### Supplied material
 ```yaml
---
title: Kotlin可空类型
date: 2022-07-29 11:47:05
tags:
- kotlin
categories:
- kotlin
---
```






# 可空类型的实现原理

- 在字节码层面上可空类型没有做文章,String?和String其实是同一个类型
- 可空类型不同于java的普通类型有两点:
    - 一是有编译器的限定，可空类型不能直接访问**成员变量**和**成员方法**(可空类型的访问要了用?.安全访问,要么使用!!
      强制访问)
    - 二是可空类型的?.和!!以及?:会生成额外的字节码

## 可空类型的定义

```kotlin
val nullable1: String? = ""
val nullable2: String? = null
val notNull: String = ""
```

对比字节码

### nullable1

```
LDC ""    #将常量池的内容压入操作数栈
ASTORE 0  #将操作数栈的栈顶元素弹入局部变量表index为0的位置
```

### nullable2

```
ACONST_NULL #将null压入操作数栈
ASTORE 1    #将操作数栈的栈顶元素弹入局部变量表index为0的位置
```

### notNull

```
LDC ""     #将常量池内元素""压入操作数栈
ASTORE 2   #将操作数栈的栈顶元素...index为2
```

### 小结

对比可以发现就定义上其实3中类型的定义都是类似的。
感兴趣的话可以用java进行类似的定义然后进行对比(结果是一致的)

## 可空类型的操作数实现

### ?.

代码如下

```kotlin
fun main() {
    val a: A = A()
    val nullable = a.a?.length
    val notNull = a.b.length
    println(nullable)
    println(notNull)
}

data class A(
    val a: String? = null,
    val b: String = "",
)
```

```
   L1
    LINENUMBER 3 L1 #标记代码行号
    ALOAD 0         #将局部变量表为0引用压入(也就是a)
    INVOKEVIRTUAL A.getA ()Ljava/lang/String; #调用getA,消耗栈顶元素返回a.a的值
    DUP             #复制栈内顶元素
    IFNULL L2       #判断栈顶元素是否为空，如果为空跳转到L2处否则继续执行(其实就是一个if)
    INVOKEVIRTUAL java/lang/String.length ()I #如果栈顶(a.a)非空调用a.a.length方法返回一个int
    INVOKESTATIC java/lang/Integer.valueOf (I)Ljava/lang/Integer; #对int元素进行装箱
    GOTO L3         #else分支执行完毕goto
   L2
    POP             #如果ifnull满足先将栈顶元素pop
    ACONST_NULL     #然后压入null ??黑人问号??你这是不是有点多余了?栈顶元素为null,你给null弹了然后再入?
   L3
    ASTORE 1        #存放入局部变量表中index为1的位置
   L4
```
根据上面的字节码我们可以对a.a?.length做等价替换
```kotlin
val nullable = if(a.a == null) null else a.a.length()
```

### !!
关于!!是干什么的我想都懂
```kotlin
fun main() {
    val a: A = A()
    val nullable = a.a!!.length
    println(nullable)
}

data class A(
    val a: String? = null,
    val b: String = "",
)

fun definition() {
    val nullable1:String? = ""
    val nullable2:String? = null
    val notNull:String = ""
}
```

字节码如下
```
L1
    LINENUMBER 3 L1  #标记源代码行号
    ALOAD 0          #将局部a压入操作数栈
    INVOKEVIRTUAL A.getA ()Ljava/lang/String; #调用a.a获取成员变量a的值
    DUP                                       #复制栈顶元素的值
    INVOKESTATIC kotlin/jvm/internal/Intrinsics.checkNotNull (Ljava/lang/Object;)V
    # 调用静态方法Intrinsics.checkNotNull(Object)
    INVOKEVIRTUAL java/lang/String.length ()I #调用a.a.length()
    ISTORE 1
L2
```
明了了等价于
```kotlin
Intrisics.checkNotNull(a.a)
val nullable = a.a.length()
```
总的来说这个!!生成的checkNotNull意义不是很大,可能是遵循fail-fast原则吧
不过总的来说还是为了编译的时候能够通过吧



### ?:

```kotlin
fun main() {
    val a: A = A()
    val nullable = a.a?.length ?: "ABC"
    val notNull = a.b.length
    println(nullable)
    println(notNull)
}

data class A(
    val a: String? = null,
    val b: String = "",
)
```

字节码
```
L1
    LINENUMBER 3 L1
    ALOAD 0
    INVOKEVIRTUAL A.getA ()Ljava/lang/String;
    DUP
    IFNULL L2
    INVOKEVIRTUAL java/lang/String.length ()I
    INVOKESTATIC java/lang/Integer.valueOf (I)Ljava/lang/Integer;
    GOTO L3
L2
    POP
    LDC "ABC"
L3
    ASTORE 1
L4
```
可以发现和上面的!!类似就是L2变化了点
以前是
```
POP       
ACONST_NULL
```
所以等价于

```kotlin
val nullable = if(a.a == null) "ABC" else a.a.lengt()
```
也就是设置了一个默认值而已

### Problem
Write the entries again, exactly as they stand.

### Exercise answer
 ```yaml
---
title: Kotlin可空类型
date: 2022-07-29 11:47:05
tags:
- kotlin
categories:
- kotlin
---
```






# 可空类型的实现原理

- 在字节码层面上可空类型没有做文章,String?和String其实是同一个类型
- 可空类型不同于java的普通类型有两点:
    - 一是有编译器的限定，可空类型不能直接访问**成员变量**和**成员方法**(可空类型的访问要了用?.安全访问,要么使用!!
      强制访问)
    - 二是可空类型的?.和!!以及?:会生成额外的字节码

## 可空类型的定义

```kotlin
val nullable1: String? = ""
val nullable2: String? = null
val notNull: String = ""
```

对比字节码

### nullable1

```
LDC ""    #将常量池的内容压入操作数栈
ASTORE 0  #将操作数栈的栈顶元素弹入局部变量表index为0的位置
```

### nullable2

```
ACONST_NULL #将null压入操作数栈
ASTORE 1    #将操作数栈的栈顶元素弹入局部变量表index为0的位置
```

### notNull

```
LDC ""     #将常量池内元素""压入操作数栈
ASTORE 2   #将操作数栈的栈顶元素...index为2
```

### 小结

对比可以发现就定义上其实3中类型的定义都是类似的。
感兴趣的话可以用java进行类似的定义然后进行对比(结果是一致的)

## 可空类型的操作数实现

### ?.

代码如下

```kotlin
fun main() {
    val a: A = A()
    val nullable = a.a?.length
    val notNull = a.b.length
    println(nullable)
    println(notNull)
}

data class A(
    val a: String? = null,
    val b: String = "",
)
```

```
   L1
    LINENUMBER 3 L1 #标记代码行号
    ALOAD 0         #将局部变量表为0引用压入(也就是a)
    INVOKEVIRTUAL A.getA ()Ljava/lang/String; #调用getA,消耗栈顶元素返回a.a的值
    DUP             #复制栈内顶元素
    IFNULL L2       #判断栈顶元素是否为空，如果为空跳转到L2处否则继续执行(其实就是一个if)
    INVOKEVIRTUAL java/lang/String.length ()I #如果栈顶(a.a)非空调用a.a.length方法返回一个int
    INVOKESTATIC java/lang/Integer.valueOf (I)Ljava/lang/Integer; #对int元素进行装箱
    GOTO L3         #else分支执行完毕goto
   L2
    POP             #如果ifnull满足先将栈顶元素pop
    ACONST_NULL     #然后压入null ??黑人问号??你这是不是有点多余了?栈顶元素为null,你给null弹了然后再入?
   L3
    ASTORE 1        #存放入局部变量表中index为1的位置
   L4
```
根据上面的字节码我们可以对a.a?.length做等价替换
```kotlin
val nullable = if(a.a == null) null else a.a.length()
```

### !!
关于!!是干什么的我想都懂
```kotlin
fun main() {
    val a: A = A()
    val nullable = a.a!!.length
    println(nullable)
}

data class A(
    val a: String? = null,
    val b: String = "",
)

fun definition() {
    val nullable1:String? = ""
    val nullable2:String? = null
    val notNull:String = ""
}
```

字节码如下
```
L1
    LINENUMBER 3 L1  #标记源代码行号
    ALOAD 0          #将局部a压入操作数栈
    INVOKEVIRTUAL A.getA ()Ljava/lang/String; #调用a.a获取成员变量a的值
    DUP                                       #复制栈顶元素的值
    INVOKESTATIC kotlin/jvm/internal/Intrinsics.checkNotNull (Ljava/lang/Object;)V
    # 调用静态方法Intrinsics.checkNotNull(Object)
    INVOKEVIRTUAL java/lang/String.length ()I #调用a.a.length()
    ISTORE 1
L2
```
明了了等价于
```kotlin
Intrisics.checkNotNull(a.a)
val nullable = a.a.length()
```
总的来说这个!!生成的checkNotNull意义不是很大,可能是遵循fail-fast原则吧
不过总的来说还是为了编译的时候能够通过吧



### ?:

```kotlin
fun main() {
    val a: A = A()
    val nullable = a.a?.length ?: "ABC"
    val notNull = a.b.length
    println(nullable)
    println(notNull)
}

data class A(
    val a: String? = null,
    val b: String = "",
)
```

字节码
```
L1
    LINENUMBER 3 L1
    ALOAD 0
    INVOKEVIRTUAL A.getA ()Ljava/lang/String;
    DUP
    IFNULL L2
    INVOKEVIRTUAL java/lang/String.length ()I
    INVOKESTATIC java/lang/Integer.valueOf (I)Ljava/lang/Integer;
    GOTO L3
L2
    POP
    LDC "ABC"
L3
    ASTORE 1
L4
```
可以发现和上面的!!类似就是L2变化了点
以前是
```
POP       
ACONST_NULL
```
所以等价于

```kotlin
val nullable = if(a.a == null) "ABC" else a.a.lengt()
```
也就是设置了一个默认值而已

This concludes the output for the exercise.